I argue with many dim-witted cannabis enthusiasts on Twitter, but in a discussion yesterday my adversary reached new depths of ignorance, made stranger by his apparent abundance of expertise.
The person is Dublin-based Dr Garrett McGovern, @AddictionsPMC. His profile reads:
Sensible drug policies. E-cig advocate. MB BCh, BAO (T.C.D.); MSc.(Clinical Addiction, King’s College London); CISAM (Addiction Medicine) #SaferFromHarm #MUFC
That last hashtag is, as far as I can tell, his only redeeming feature. As one would expect from a man who has built a career on the pitiful fantasy of ‘addiction’, he supports the legalisation of cannabis.
I happened upon him through Niamh Eastwood, an even soppier drugs legalisation advocate, and director of Release, a legalisation pressure group. I follow her to keep abreast of legalisation trends and tactics, and to challenge them as and when I feel like it.
Ms Eastwood has long since stopped replying to my messages, having fled when I asked her to cite a single case of somebody in the UK being imprisoned for drugs possession. Dr McGovern, though, lasted a bit longer. The discussion went as follows.
Dr McGovern: ‘Decriminalisation and legalisation are very different entities. Criminalising ppl who use drugs causes stigma, is inhumane and doesn’t deter drug use anyway. I can’t understand how anybody would support it.’
Me: ‘If people break a known law they ‘criminalise’ themselves. We don’t ‘criminalise’ murderers, burglars and rapists. They choose to break the law, are arrested and prosecuted, and become criminals. Same with drug users, except they are, in fact, rarely arrested.’

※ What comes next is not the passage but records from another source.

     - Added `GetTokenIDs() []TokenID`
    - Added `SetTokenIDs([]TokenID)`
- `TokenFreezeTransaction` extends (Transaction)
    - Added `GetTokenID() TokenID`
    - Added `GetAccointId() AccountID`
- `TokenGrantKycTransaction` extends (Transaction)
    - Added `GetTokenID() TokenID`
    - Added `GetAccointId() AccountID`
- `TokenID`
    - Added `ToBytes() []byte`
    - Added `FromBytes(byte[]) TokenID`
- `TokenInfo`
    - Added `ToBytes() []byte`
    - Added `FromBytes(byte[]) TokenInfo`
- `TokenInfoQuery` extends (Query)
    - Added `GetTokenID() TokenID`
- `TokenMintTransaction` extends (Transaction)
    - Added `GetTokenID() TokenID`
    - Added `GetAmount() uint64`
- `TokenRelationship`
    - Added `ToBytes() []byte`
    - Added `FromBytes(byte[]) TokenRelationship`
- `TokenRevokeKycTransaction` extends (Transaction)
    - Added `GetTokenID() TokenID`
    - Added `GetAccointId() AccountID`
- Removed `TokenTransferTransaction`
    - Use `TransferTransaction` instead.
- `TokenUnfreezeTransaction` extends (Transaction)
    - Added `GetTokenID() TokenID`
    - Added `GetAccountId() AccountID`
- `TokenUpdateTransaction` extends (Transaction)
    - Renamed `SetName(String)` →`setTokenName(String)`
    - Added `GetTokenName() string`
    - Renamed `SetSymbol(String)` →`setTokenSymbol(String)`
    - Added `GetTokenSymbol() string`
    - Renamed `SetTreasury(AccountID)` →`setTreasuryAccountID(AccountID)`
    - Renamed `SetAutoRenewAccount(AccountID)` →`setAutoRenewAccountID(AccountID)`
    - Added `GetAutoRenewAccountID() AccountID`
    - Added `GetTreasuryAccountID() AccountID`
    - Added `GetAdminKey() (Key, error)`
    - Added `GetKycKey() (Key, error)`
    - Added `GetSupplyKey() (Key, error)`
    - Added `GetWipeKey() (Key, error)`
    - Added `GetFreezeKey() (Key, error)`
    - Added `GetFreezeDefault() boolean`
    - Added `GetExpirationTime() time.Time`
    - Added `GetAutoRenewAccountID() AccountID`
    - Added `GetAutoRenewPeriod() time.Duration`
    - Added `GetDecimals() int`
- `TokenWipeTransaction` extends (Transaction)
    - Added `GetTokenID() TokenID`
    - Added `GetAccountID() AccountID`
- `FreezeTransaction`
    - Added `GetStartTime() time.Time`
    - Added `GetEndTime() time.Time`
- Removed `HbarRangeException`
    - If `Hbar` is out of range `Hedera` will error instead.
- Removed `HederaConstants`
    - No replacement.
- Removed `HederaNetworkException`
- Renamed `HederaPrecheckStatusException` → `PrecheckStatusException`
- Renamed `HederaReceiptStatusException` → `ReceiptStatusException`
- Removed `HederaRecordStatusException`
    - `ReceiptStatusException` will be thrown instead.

Dr McGovern: ‘1. Not true. Drug users are regularly arrested. 2. That’s the while point. Drug use shouldn’t be a crime. Alcohol and tobacco use aren’t.’
Me: ‘Arrested maybe, but not regularly. According to Norman Lamb, 10,000 cannabis smokers a year are prosecuted, which represents less than 1% of smokers. None goes to prison, even though cannabis is a prime factor in countless acts of suicide and psychopathic violence.’
Dr McGovern: ‘If cannabis is as bad as you say should we not be regulating the drug?’
Me: ‘That would do nothing except make Philip Morris and Imperial Tobacco very rich. ‘Regulated’ cigarettes cause cancer. ‘Regulated’ cannabis causes mental illness, and mentally ill people are a danger to themselves and others, as my site shows.’
Dr McGovern: ‘I think you’ll find unregulated tobacco causes cancer. If tobacco and alcohol were banned tomorrow there would be blood on the streets. Unimaginable harm and chaos at every level. We don’t have regulated cannabis so your statement is untrue.’
Me: ‘Er, I think you’ll find ‘regulated’ packages of cigarettes bear messages such as ‘Smoking kills’ and ‘Smoking causes cancer’. They have ‘regulated’ cannabis is California and Colorado and it’s causing all sorts of misery.’
Dr McGovern: ‘Misery? If this is misery I’ll take misery.’
It’s this astonishing image that I’d like to focus on (though Dr McGovern’s apparent belief that ‘regulated’ cigarettes don’t cause cancer also deserves more scrutiny). It comes from this article by ‘Transform’, another legalisation pressure group: ‘CANNABIS REGULATION IN COLORADO: EARLY EVIDENCE DEFIES THE CRITICS.’
As I told Dr McGovern, this chart is risible. All crime is caused by law. If you eliminate a law, it follows that fewer people are arrested for breaking that law. This steep drop in prosecutions for cannabis offences is, therefore, nothing to be proud of.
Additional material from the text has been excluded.